Federated Naive Bayes with Real Mixture of Gaussians and Institutional Governance Regularization for Network Intrusion Detection

Federated learning for intrusion detection rests on a flawed premise: that every participating institution contributes equally to the shared model. In practice, a financial institution with mature security controls and low vulnerability exposure produces fundamentally different data than a government agency running with weaker controls and higher exposure. Treating their local models as equivalent discards information that organisations already collect through standard risk management audits. Four governance indicators from the CRISC framework of ISACA, specifically control maturity (CMM), proportion of implemented controls (KCI), risk indicator activation frequency (KRI), and mean vulnerability score (CVSS), are combined here into an Institutional Coherence Index (ICC). This index enters a Nelder-Mead federated weight optimizer as a regularization prior, guiding weight assignment toward institutional quality without imposing any fixed allocation. Each node trains a hybrid local classifier combining Categorical and Gaussian Naive Bayes. The server combines local distributions as a real Mixture of Gaussians, preserving each node's statistical identity rather than collapsing it into a global parameter vector. Validation on NSL-KDD (2009), CIC-IDS2017 (2017), and UNSW-NB15 (2015), under seven Dirichlet heterogeneity levels, shows that the ICC-regularized proposal outperforms size-proportional federated averaging in all three datasets: F1-macro 0.9135 vs. 0.9076 (+0.0059), 0.7556 vs. 0.6771 (+0.0785), and 0.2110 vs. 0.2060 (+0.0050). Statistical significance holds in 70 of 94 configurations (McNemar, p < 0.05). In all three cases, the optimizer assigned the highest weight to the institutionally most mature node and the lowest to the least mature, without any explicit ordering constraint.
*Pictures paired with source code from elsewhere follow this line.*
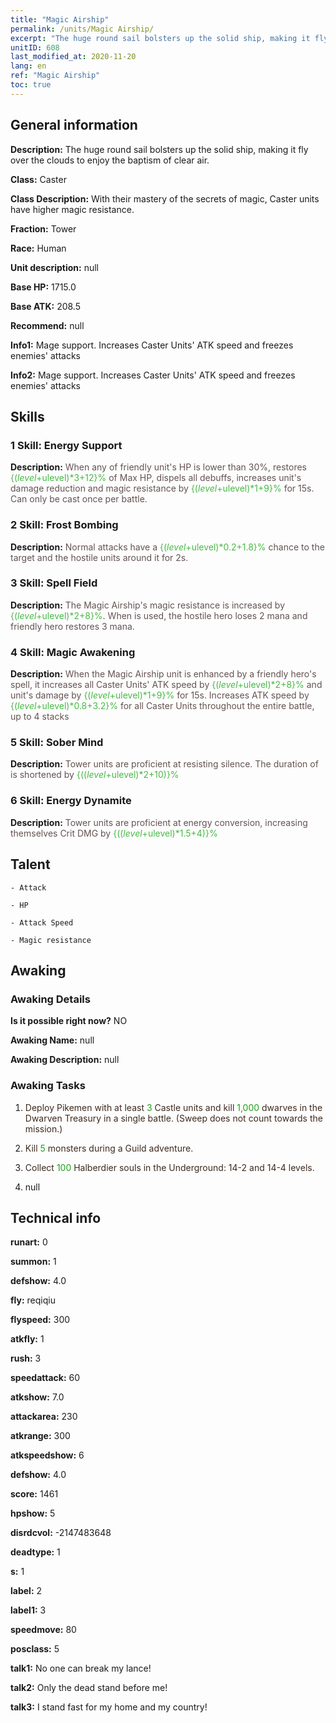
 ```yaml
---
title: "Magic Airship"
permalink: /units/Magic Airship/
excerpt: "The huge round sail bolsters up the solid ship, making it fly over the clouds to enjoy the baptism of clear air."
unitID: 608
last_modified_at: 2020-11-20
lang: en
ref: "Magic Airship"
toc: true
---
```

## General information
 **Description:** The huge round sail bolsters up the solid ship, making it fly over the clouds to enjoy the baptism of clear air.

 **Class:** Caster

 **Class Description:** With their mastery of the secrets of magic, Caster units have higher magic resistance.

 **Fraction:** Tower

 **Race:** Human

 **Unit description:** null

 **Base HP:** 1715.0

 **Base ATK:** 208.5

 **Recommend:** null

 **Info1:** Mage support. Increases Caster Units' ATK speed and freezes enemies' attacks

 **Info2:** Mage support. Increases Caster Units' ATK speed and freezes enemies' attacks

## Skills
### 1 Skill: Energy Support
 **Description:** <span style="color: #645252">When any of friendly unit's HP is lower than 30%, restores <span style="color: black"><span style="color: #48b946">{($level+$ulevel)*3+12}%<span style="color: black"><span style="color: #645252"> of Max HP, dispels all debuffs, increases unit's damage reduction and magic resistance by <span style="color: black"><span style="color: #48b946">{($level+$ulevel)*1+9}%<span style="color: black"><span style="color: #645252"> for 15s. Can only be cast once per battle.<span style="color: black">

### 2 Skill: Frost Bombing
 **Description:** <span style="color: #645252">Normal attacks have a <span style="color: black"><span style="color: #48b946">{($level+$ulevel)*0.2+1.8}%<span style="color: black"><span style="color: #645252"> chance to <span style="color: black"><span style="color: #48b946"><Freeze><span style="color: black"><span style="color: #645252"> the target and the hostile units around it for 2s.<span style="color: black">

### 3 Skill: Spell Field
 **Description:** <span style="color: #645252">The Magic Airship's magic resistance is increased by <span style="color: black"><span style="color: #48b946">{($level+$ulevel)*2+8}%<span style="color: black"><span style="color: #645252">. When <Magic Awakening> is used, the hostile hero loses 2 mana and friendly hero restores 3 mana.<span style="color: black">

### 4 Skill: Magic Awakening
 **Description:** <span style="color: #645252">When the Magic Airship unit is enhanced by a friendly hero's spell, it increases all Caster Units' ATK speed by <span style="color: black"><span style="color: #48b946">{($level+$ulevel)*2+8}%<span style="color: black"><span style="color: #645252"> and unit's damage by <span style="color: black"><span style="color: #48b946">{($level+$ulevel)*1+9}%<span style="color: black"><span style="color: #645252"> for 15s. Increases ATK speed by <span style="color: black"><span style="color: #48b946">{($level+$ulevel)*0.8+3.2}%<span style="color: black"><span style="color: #645252"> for all Caster Units throughout the entire battle, up to 4 stacks<span style="color: black">

### 5 Skill: Sober Mind
 **Description:** <span style="color: #645252">Tower units are proficient at resisting silence. The duration of <silence> is shortened by <span style="color: black"><span style="color: #48b946">{(($level+$ulevel)*2+10)}%<span style="color: black"><span style="color: #645252"><span style="color: black">

### 6 Skill: Energy Dynamite
 **Description:** <span style="color: #645252">Tower units are proficient at energy conversion, increasing themselves Crit DMG by <span style="color: black"><span style="color: #48b946">{(($level+$ulevel)*1.5+4)}%<span style="color: black"><span style="color: #645252"><span style="color: black">

## Talent

    - Attack

    - HP

    - Attack Speed

    - Magic resistance

## Awaking
### Awaking Details
 **Is it possible right now?** NO

 **Awaking Name:** null

 **Awaking Description:** null

### Awaking Tasks
 1. <span style="color: #3c2a1e">Deploy Pikemen with at least <span style="color: black"><span style="color: #1ca216">3<span style="color: black"><span style="color: #3c2a1e"> Castle units and kill <span style="color: black"><span style="color: #1ca216">1,000<span style="color: black"><span style="color: #3c2a1e"> dwarves in the Dwarven Treasury in a single battle. (Sweep does not count towards the mission.)<span style="color: black">

 2. <span style="color: #3c2a1e">Kill <span style="color: black"><span style="color: #1ca216">5<span style="color: black"><span style="color: #3c2a1e"> monsters during a Guild adventure.<span style="color: black">

 3. <span style="color: #3c2a1e">Collect <span style="color: black"><span style="color: #1ca216">100<span style="color: black"><span style="color: #3c2a1e"> Halberdier souls in the Underground: 14-2 and 14-4 levels.<span style="color: black">

 4. null

## Technical info
 **runart:** 0

 **summon:** 1

 **defshow:** 4.0

 **fly:** reqiqiu

 **flyspeed:** 300

 **atkfly:** 1

 **rush:** 3

 **speedattack:** 60

 **atkshow:** 7.0

 **attackarea:** 230

 **atkrange:** 300

 **atkspeedshow:** 6

 **defshow:** 4.0

 **score:** 1461

 **hpshow:** 5

 **disrdcvol:** -2147483648

 **deadtype:** 1

 **s:** 1

 **label:** 2

 **label1:** 3

 **speedmove:** 80

 **posclass:** 5

 **talk1:** No one can break my lance!

 **talk2:** Only the dead stand before me!

 **talk3:** I stand fast for my home and my country!

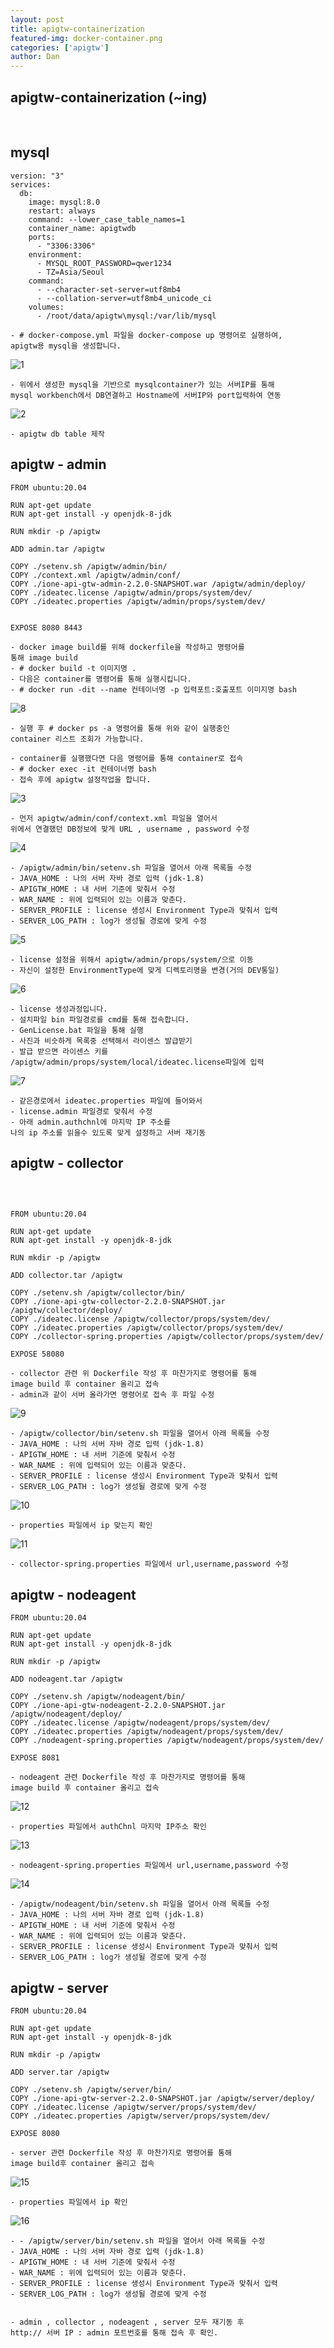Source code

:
 ```yaml
---
layout: post
title: apigtw-containerization
featured-img: docker-container.png
categories: ['apigtw']
author: Dan
---
```



## apigtw-containerization (~ing)
<br>

## mysql 

```
version: "3"
services:
  db:
    image: mysql:8.0
    restart: always
    command: --lower_case_table_names=1
    container_name: apigtwdb
    ports:
      - "3306:3306"
    environment:
      - MYSQL_ROOT_PASSWORD=qwer1234
      - TZ=Asia/Seoul
    command:
      - --character-set-server=utf8mb4
      - --collation-server=utf8mb4_unicode_ci
    volumes:
      - /root/data/apigtw\mysql:/var/lib/mysql
```
```
- # docker-compose.yml 파일을 docker-compose up 명령어로 실행하여,
apigtw용 mysql을 생성합니다. 
```

![1](../image/hbshin/20211202/1.png)

```
- 위에서 생성한 mysql을 기반으로 mysqlcontainer가 있는 서버IP를 통해
mysql workbench에서 DB연결하고 Hostname에 서버IP와 port입력하여 연동
```
![2](../image/hbshin/20211202/2.png)

```
- apigtw db table 제작
```

## apigtw - admin

```
FROM ubuntu:20.04

RUN apt-get update
RUN apt-get install -y openjdk-8-jdk

RUN mkdir -p /apigtw

ADD admin.tar /apigtw

COPY ./setenv.sh /apigtw/admin/bin/
COPY ./context.xml /apigtw/admin/conf/
COPY ./ione-api-gtw-admin-2.2.0-SNAPSHOT.war /apigtw/admin/deploy/
COPY ./ideatec.license /apigtw/admin/props/system/dev/
COPY ./ideatec.properties /apigtw/admin/props/system/dev/


EXPOSE 8080 8443
```
```
- docker image build를 위해 dockerfile을 작성하고 명령어를
통해 image build
- # docker build -t 이미지명 . 
- 다음은 container를 명령어를 통해 실행시킵니다.
- # docker run -dit --name 컨테이너명 -p 입력포트:호출포트 이미지명 bash
```
![8](../image/hbshin/20211202/8.png)

```
- 실행 후 # docker ps -a 명령어를 통해 위와 같이 실행중인 
container 리스트 조회가 가능합니다.
```
```
- container를 실행했다면 다음 명령어를 통해 container로 접속
- # docker exec -it 컨테이너명 bash 
- 접속 후에 apigtw 설정작업을 합니다.
```
![3](../image/hbshin/20211202/3.png)

```
- 먼저 apigtw/admin/conf/context.xml 파일을 열어서 
위에서 연결했던 DB정보에 맞게 URL , username , password 수정
```

![4](../image/hbshin/20211202/4.png)

```
- /apigtw/admin/bin/setenv.sh 파일을 열어서 아래 목록들 수정
- JAVA_HOME : 나의 서버 자바 경로 입력 (jdk-1.8)
- APIGTW_HOME : 내 서버 기준에 맞춰서 수정
- WAR_NAME : 위에 입력되어 있는 이름과 맞춘다.
- SERVER_PROFILE : license 생성시 Environment Type과 맞춰서 입력
- SERVER_LOG_PATH : log가 생성될 경로에 맞게 수정
```

![5](../image/hbshin/20211202/5.png)

```
- license 설정을 위해서 apigtw/admin/props/system/으로 이동
- 자신이 설정한 EnvironmentType에 맞게 디렉토리명을 변경(거의 DEV통일)
```
![6](../image/hbshin/20211202/6.png)

```
- license 생성과정입니다.
- 설치파일 bin 파일경로를 cmd를 통해 접속합니다.
- GenLicense.bat 파일을 통해 실행
- 사진과 비슷하게 목록중 선택해서 라이센스 발급받기
- 발급 받으면 라이센스 키를 
/apigtw/admin/props/system/local/ideatec.license파일에 입력
```

![7](../image/hbshin/20211202/7.png)

```
- 같은경로에서 ideatec.properties 파일에 들어와서
- license.admin 파일경로 맞춰서 수정
- 아래 admin.authchnl에 마지막 IP 주소를
나의 ip 주소를 읽을수 있도록 맞게 설정하고 서버 재기동
```

## apigtw - collector 
<br>

```

FROM ubuntu:20.04

RUN apt-get update
RUN apt-get install -y openjdk-8-jdk

RUN mkdir -p /apigtw

ADD collector.tar /apigtw

COPY ./setenv.sh /apigtw/collector/bin/
COPY ./ione-api-gtw-collector-2.2.0-SNAPSHOT.jar /apigtw/collector/deploy/
COPY ./ideatec.license /apigtw/collector/props/system/dev/
COPY ./ideatec.properties /apigtw/collector/props/system/dev/
COPY ./collector-spring.properties /apigtw/collector/props/system/dev/

EXPOSE 58080

```
```
- collector 관련 위 Dockerfile 작성 후 마찬가지로 명령어를 통해 
image build 후 container 올리고 접속
- admin과 같이 서버 올라가면 명령어로 접속 후 파일 수정
```

![9](../image/hbshin/20211202/9.png)

```
- /apigtw/collector/bin/setenv.sh 파일을 열어서 아래 목록들 수정
- JAVA_HOME : 나의 서버 자바 경로 입력 (jdk-1.8)
- APIGTW_HOME : 내 서버 기준에 맞춰서 수정
- WAR_NAME : 위에 입력되어 있는 이름과 맞춘다.
- SERVER_PROFILE : license 생성시 Environment Type과 맞춰서 입력
- SERVER_LOG_PATH : log가 생성될 경로에 맞게 수정
```


![10](../image/hbshin/20211202/10.png)

```
- properties 파일에서 ip 맞는지 확인
```

![11](../image/hbshin/20211202/11.png)

```
- collector-spring.properties 파일에서 url,username,password 수정
```

## apigtw - nodeagent

```
FROM ubuntu:20.04

RUN apt-get update
RUN apt-get install -y openjdk-8-jdk

RUN mkdir -p /apigtw

ADD nodeagent.tar /apigtw

COPY ./setenv.sh /apigtw/nodeagent/bin/
COPY ./ione-api-gtw-nodeagent-2.2.0-SNAPSHOT.jar /apigtw/nodeagent/deploy/
COPY ./ideatec.license /apigtw/nodeagent/props/system/dev/
COPY ./ideatec.properties /apigtw/nodeagent/props/system/dev/
COPY ./nodeagent-spring.properties /apigtw/nodeagent/props/system/dev/

EXPOSE 8081

```
```
- nodeagent 관련 Dockerfile 작성 후 마찬가지로 명령어를 통해 
image build 후 container 올리고 접속
```
![12](../image/hbshin/20211202/12.png)

```
- properties 파일에서 authChnl 마지막 IP주소 확인
```

![13](../image/hbshin/20211202/13.png)

```
- nodeagent-spring.properties 파일에서 url,username,password 수정
```

![14](../image/hbshin/20211202/14.png)

```
- /apigtw/nodeagent/bin/setenv.sh 파일을 열어서 아래 목록들 수정
- JAVA_HOME : 나의 서버 자바 경로 입력 (jdk-1.8)
- APIGTW_HOME : 내 서버 기준에 맞춰서 수정
- WAR_NAME : 위에 입력되어 있는 이름과 맞춘다.
- SERVER_PROFILE : license 생성시 Environment Type과 맞춰서 입력
- SERVER_LOG_PATH : log가 생성될 경로에 맞게 수정
```

## apigtw - server

```
FROM ubuntu:20.04

RUN apt-get update
RUN apt-get install -y openjdk-8-jdk

RUN mkdir -p /apigtw

ADD server.tar /apigtw

COPY ./setenv.sh /apigtw/server/bin/
COPY ./ione-api-gtw-server-2.2.0-SNAPSHOT.jar /apigtw/server/deploy/
COPY ./ideatec.license /apigtw/server/props/system/dev/
COPY ./ideatec.properties /apigtw/server/props/system/dev/

EXPOSE 8080

```

```
- server 관련 Dockerfile 작성 후 마찬가지로 명령어를 통해 
image build후 container 올리고 접속
```

![15](../image/hbshin/20211202/15.png)

```
- properties 파일에서 ip 확인
```

![16](../image/hbshin/20211202/16.png)

```
- - /apigtw/server/bin/setenv.sh 파일을 열어서 아래 목록들 수정
- JAVA_HOME : 나의 서버 자바 경로 입력 (jdk-1.8)
- APIGTW_HOME : 내 서버 기준에 맞춰서 수정
- WAR_NAME : 위에 입력되어 있는 이름과 맞춘다.
- SERVER_PROFILE : license 생성시 Environment Type과 맞춰서 입력
- SERVER_LOG_PATH : log가 생성될 경로에 맞게 수정


- admin , collector , nodeagent , server 모두 재기동 후 
http:// 서버 IP : admin 포트번호를 통해 접속 후 확인.
```

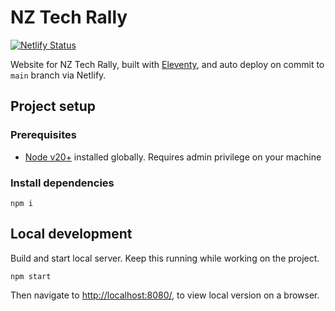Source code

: # NZ Tech Rally

[![Netlify Status](https://api.netlify.com/api/v1/badges/cb3dfa2a-b76b-4944-b73b-845697e7d3cc/deploy-status)](https://app.netlify.com/sites/nztechrally/deploys)

Website for NZ Tech Rally, built with [Eleventy](www.11ty.dev/), and auto deploy on commit to `main` branch via Netlify.

## Project setup

### Prerequisites

- [Node v20+](https://docs.npmjs.com/downloading-and-installing-node-js-and-npm) installed globally. Requires admin privilege on your machine

### Install dependencies

```shell
npm i
```

## Local development

Build and start local server. Keep this running while working on the project.

```shell
npm start
```

Then navigate to [http://localhost:8080/](http://localhost:8080/), to view local version on a browser.
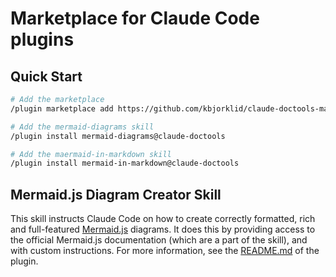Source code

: # Marketplace for Claude Code plugins

## Quick Start

```bash
# Add the marketplace
/plugin marketplace add https://github.com/kbjorklid/claude-doctools-marketplace.git

# Add the mermaid-diagrams skill
/plugin install mermaid-diagrams@claude-doctools

# Add the maermaid-in-markdown skill
/plugin install mermaid-in-markdown@claude-doctools

```

## Mermaid.js Diagram Creator Skill

This skill instructs Claude Code on how to create correctly formatted, rich and full-featured [Mermaid.js](https://mermaid.js.org/) diagrams. It does this by providing access to the official Mermaid.js documentation (which are a part of the skill), and with custom instructions. For more information, see the [README.md](./plugins/mermaid-diagrams/README.md) of the plugin.
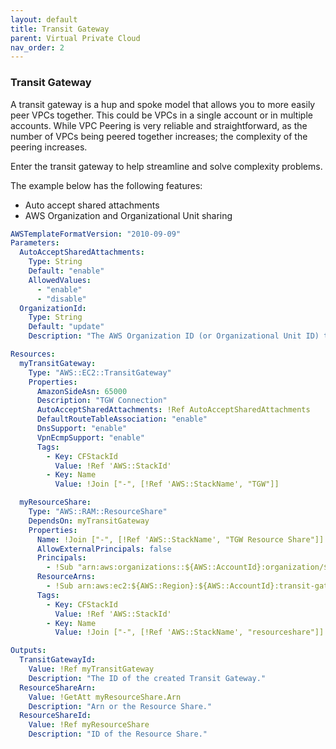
 ```yaml
---
layout: default
title: Transit Gateway
parent: Virtual Private Cloud
nav_order: 2
---
```



### Transit Gateway

A transit gateway is a hup and spoke model that allows you to more easily peer VPCs together. This could be VPCs in a single account or in multiple accounts. While VPC Peering is very reliable and straightforward, as the number of VPCs being peered together increases; the complexity of the peering increases. 

Enter the transit gateway to help streamline and solve complexity problems. 

The example below has the following features:

+ Auto accept shared attachments
+ AWS Organization and Organizational Unit sharing

```yml
AWSTemplateFormatVersion: "2010-09-09"
Parameters:
  AutoAcceptSharedAttachments:
    Type: String
    Default: "enable"
    AllowedValues: 
      - "enable"
      - "disable"
  OrganizationId:
    Type: String
    Default: "update"
    Description: "The AWS Organization ID (or Organizational Unit ID) to share the Transit Gateway with."

Resources:
  myTransitGateway:
    Type: "AWS::EC2::TransitGateway"
    Properties:
      AmazonSideAsn: 65000
      Description: "TGW Connection"
      AutoAcceptSharedAttachments: !Ref AutoAcceptSharedAttachments
      DefaultRouteTableAssociation: "enable"
      DnsSupport: "enable"
      VpnEcmpSupport: "enable"
      Tags:
        - Key: CFStackId
          Value: !Ref 'AWS::StackId'
        - Key: Name
          Value: !Join ["-", [!Ref 'AWS::StackName', "TGW"]]

  myResourceShare:
    Type: "AWS::RAM::ResourceShare"
    DependsOn: myTransitGateway
    Properties:
      Name: !Join ["-", [!Ref 'AWS::StackName', "TGW Resource Share"]]
      AllowExternalPrincipals: false
      Principals:
        - !Sub "arn:aws:organizations::${AWS::AccountId}:organization/${OrganizationId}"
      ResourceArns:
        - !Sub arn:aws:ec2:${AWS::Region}:${AWS::AccountId}:transit-gateway/${myTransitGateway}  # Fixed use of !Ref inside !Sub
      Tags:
        - Key: CFStackId
          Value: !Ref 'AWS::StackId'
        - Key: Name
          Value: !Join ["-", [!Ref 'AWS::StackName', "resourceshare"]]

Outputs:
  TransitGatewayId:
    Value: !Ref myTransitGateway
    Description: "The ID of the created Transit Gateway."
  ResourceShareArn:
    Value: !GetAtt myResourceShare.Arn
    Description: "Arn or the Resource Share."
  ResourceShareId:
    Value: !Ref myResourceShare
    Description: "ID of the Resource Share."     


```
翻译：联邦学习用于入侵检测的前提存在缺陷：即假设每个参与机构对共享模型的贡献均等。实践中，具有成熟安全控制措施及低漏洞暴露风险的金融机构，与运行较弱控制措施且高暴露风险的政府机构产生的数据本质不同。若将两者的本地模型视为等同，则会丢弃各组织通过标准风险管理审计已收集的信息。本文整合了ISACA的CRISC框架中的四项治理指标，即控制成熟度（CMM）、已实施控制比例（KCI）、风险指标激活频率（KRI）和平均漏洞评分（CVSS），将其融合为机构一致性指数（ICC）。该指数作为正则化先验输入Nelder-Mead联邦权重优化器，引导权重分配向机构质量倾斜，同时避免施加固定分配。每个节点训练一个结合了分类朴素贝叶斯与高斯朴素贝叶斯的混合本地分类器。服务器将本地分布组合为真实高斯混合模型，保留每个节点的统计特性，而非将其压缩至全局参数向量中。在NSL-KDD（2009）、CIC-IDS2017（2017）和UNSW-NB15（2015）三个数据集上，针对七种狄利克雷异质性水平的验证表明，所提出的ICC正则化方法在所有三个数据集中均优于基于规模比例的联邦平均方法：F1-宏平均分别为0.9135 vs 0.9076（+0.0059）、0.7556 vs 0.6771（+0.0785）和0.2110 vs 0.2060（+0.0050）。在94种配置中有70种具有统计显著性（McNemar检验，p<0.05）。三个案例中，优化器将最高权重分配给机构成熟度最高的节点，最低权重分配给成熟度最低的节点，且无需任何显式排序约束。